*** Begin section ***
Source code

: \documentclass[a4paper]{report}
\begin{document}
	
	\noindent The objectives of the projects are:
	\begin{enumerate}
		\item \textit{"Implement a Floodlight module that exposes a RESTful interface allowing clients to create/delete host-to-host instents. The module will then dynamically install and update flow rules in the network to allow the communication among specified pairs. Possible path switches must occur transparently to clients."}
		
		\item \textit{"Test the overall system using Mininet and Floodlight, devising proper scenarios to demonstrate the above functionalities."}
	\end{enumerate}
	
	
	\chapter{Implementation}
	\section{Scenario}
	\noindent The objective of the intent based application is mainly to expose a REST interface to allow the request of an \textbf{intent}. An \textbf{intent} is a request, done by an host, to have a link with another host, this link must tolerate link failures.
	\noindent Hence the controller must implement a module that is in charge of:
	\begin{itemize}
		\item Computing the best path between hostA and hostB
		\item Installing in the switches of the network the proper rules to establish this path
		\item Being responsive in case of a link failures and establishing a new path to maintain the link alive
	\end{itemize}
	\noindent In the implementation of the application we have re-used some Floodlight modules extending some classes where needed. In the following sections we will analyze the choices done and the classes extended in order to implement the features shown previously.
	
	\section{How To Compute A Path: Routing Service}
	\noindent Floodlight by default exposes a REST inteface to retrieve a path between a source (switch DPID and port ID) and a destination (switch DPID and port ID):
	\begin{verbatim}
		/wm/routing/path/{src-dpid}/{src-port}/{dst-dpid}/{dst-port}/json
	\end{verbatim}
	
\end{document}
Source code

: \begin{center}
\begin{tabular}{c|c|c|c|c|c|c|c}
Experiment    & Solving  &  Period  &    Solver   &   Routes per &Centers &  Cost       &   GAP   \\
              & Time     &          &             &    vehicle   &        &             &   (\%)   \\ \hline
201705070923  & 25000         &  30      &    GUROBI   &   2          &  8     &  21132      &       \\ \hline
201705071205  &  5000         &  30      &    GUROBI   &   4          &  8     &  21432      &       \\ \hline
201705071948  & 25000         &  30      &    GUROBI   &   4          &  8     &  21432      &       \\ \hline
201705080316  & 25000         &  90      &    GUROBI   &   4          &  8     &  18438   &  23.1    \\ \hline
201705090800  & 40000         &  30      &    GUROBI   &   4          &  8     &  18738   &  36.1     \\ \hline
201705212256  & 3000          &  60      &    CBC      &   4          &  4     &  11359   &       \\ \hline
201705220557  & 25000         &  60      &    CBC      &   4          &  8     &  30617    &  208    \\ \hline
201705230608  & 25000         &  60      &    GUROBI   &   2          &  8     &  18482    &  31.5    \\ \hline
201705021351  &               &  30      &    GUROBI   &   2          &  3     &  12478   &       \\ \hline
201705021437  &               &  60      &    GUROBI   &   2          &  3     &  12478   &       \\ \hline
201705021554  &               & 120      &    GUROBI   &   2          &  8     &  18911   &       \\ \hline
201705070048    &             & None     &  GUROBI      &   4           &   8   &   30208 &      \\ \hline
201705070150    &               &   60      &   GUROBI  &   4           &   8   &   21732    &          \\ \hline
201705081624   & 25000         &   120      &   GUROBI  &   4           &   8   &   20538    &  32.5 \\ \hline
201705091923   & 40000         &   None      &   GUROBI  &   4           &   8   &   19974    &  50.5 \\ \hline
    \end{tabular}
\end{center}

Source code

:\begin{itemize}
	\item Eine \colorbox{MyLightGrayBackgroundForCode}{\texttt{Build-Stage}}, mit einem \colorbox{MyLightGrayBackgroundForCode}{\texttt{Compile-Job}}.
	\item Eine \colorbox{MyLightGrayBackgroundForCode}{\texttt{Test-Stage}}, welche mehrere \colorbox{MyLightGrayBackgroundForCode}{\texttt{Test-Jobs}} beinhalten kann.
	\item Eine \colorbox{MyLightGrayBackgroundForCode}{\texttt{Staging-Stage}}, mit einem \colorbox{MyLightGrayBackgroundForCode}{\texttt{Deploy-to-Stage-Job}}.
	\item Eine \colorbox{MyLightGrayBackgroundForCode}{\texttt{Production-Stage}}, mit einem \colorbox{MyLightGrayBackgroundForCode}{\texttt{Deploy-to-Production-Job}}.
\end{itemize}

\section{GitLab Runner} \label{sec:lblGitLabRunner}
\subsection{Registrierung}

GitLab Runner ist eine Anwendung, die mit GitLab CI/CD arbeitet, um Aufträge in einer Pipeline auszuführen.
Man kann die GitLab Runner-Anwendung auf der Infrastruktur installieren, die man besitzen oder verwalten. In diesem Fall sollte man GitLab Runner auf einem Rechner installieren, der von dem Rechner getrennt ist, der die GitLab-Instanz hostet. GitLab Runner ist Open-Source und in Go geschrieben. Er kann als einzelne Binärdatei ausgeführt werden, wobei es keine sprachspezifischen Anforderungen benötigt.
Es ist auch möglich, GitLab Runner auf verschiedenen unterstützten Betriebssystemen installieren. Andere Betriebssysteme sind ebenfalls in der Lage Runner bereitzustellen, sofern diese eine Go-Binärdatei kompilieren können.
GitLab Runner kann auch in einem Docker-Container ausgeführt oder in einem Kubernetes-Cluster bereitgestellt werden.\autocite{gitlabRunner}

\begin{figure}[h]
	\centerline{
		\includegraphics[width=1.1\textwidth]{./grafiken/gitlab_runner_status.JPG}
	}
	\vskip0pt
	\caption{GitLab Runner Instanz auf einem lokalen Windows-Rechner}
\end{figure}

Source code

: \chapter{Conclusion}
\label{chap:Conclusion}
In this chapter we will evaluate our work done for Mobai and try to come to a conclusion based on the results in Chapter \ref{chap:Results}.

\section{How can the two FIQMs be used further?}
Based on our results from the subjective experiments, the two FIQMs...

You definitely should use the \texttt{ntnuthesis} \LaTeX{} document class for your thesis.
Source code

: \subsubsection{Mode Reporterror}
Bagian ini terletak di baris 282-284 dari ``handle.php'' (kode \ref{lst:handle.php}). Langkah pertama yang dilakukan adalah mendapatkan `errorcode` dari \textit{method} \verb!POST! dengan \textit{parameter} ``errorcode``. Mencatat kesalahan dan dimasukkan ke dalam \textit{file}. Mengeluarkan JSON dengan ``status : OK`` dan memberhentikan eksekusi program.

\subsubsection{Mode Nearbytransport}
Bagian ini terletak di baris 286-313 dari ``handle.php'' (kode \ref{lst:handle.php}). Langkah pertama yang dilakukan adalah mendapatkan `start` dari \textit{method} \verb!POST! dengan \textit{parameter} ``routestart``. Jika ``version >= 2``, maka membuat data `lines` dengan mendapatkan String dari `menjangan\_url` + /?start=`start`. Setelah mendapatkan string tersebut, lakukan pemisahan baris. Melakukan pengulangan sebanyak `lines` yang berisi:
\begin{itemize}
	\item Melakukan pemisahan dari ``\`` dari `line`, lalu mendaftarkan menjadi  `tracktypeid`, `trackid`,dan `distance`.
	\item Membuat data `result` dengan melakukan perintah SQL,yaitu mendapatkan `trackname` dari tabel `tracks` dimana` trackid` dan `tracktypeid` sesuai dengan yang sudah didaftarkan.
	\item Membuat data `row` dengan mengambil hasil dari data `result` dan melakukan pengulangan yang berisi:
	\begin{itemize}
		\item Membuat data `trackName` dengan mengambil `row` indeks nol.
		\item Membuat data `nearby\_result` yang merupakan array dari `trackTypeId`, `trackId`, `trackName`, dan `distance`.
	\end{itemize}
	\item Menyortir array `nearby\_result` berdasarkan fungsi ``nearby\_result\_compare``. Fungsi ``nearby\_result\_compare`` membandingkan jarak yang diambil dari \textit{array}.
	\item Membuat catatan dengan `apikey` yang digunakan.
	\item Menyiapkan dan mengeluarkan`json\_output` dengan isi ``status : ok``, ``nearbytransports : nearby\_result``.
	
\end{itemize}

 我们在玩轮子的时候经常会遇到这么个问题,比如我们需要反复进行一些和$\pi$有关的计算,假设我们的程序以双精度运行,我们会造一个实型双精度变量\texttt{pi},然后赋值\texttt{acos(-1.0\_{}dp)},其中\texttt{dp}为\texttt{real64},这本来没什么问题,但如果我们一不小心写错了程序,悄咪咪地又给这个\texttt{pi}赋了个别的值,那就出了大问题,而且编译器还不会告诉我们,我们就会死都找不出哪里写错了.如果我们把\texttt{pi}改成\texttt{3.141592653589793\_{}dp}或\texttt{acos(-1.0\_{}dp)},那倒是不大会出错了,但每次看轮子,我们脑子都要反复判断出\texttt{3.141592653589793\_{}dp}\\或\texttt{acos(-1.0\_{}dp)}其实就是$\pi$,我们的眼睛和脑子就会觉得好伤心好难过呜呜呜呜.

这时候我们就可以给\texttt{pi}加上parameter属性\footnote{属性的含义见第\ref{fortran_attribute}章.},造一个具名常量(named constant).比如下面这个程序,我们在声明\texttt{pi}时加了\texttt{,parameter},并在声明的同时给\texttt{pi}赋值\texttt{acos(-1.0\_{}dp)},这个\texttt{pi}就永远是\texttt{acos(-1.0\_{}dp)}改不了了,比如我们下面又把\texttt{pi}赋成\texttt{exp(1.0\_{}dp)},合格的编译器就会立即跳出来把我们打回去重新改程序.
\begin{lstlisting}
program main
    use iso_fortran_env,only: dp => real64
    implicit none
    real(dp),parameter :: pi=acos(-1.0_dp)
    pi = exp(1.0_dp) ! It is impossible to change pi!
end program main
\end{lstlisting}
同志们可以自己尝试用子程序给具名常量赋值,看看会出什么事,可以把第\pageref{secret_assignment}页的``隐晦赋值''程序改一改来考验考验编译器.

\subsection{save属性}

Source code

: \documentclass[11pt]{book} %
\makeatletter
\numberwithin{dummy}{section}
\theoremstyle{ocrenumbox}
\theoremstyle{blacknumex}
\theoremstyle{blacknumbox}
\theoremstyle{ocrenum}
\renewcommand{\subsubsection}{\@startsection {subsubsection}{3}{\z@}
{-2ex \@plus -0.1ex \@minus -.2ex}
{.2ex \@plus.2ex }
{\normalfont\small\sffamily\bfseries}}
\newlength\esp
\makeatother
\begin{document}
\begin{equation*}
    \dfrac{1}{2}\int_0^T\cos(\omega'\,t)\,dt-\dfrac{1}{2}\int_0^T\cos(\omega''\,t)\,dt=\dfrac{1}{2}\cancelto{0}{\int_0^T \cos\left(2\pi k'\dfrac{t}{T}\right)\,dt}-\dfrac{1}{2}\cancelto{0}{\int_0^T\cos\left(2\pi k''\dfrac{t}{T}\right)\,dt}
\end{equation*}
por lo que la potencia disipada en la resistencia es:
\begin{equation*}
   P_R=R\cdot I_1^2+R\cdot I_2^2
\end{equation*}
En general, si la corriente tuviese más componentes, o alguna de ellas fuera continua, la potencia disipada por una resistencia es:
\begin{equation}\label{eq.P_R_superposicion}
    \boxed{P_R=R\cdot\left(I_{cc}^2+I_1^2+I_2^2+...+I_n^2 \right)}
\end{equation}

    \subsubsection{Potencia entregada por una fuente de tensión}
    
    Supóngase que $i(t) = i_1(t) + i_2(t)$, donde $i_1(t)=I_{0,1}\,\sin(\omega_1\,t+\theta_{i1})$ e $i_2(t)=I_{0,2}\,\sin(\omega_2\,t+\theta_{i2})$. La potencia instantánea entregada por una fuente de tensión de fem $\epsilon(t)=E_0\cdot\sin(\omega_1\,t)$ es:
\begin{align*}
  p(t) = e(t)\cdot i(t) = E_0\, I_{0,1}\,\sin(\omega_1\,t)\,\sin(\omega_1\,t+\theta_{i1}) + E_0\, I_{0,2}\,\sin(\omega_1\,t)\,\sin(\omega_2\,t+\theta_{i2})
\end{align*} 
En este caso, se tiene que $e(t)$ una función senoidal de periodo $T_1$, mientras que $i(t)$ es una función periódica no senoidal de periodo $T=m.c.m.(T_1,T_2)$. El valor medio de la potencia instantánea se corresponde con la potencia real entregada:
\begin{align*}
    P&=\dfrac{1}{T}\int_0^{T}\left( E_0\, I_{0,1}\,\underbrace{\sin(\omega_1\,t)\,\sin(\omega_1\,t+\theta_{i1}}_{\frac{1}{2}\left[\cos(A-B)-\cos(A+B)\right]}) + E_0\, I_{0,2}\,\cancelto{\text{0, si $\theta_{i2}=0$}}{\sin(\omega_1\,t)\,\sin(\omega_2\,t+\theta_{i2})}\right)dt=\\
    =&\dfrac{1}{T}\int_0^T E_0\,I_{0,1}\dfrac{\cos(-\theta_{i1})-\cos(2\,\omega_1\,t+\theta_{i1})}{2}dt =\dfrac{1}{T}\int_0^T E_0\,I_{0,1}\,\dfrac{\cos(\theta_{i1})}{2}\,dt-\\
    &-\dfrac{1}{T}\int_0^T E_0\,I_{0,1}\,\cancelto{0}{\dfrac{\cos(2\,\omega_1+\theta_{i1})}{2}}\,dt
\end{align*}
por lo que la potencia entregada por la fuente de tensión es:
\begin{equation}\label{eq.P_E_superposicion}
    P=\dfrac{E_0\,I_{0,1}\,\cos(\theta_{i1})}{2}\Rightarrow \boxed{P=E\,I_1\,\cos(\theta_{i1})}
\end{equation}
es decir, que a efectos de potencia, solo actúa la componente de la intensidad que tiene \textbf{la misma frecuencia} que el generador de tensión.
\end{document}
*** End section ***
*Exercise goal*:
Give the number of lines in the entries above that include the word "array", and nothing more.

*Expected answer*:
2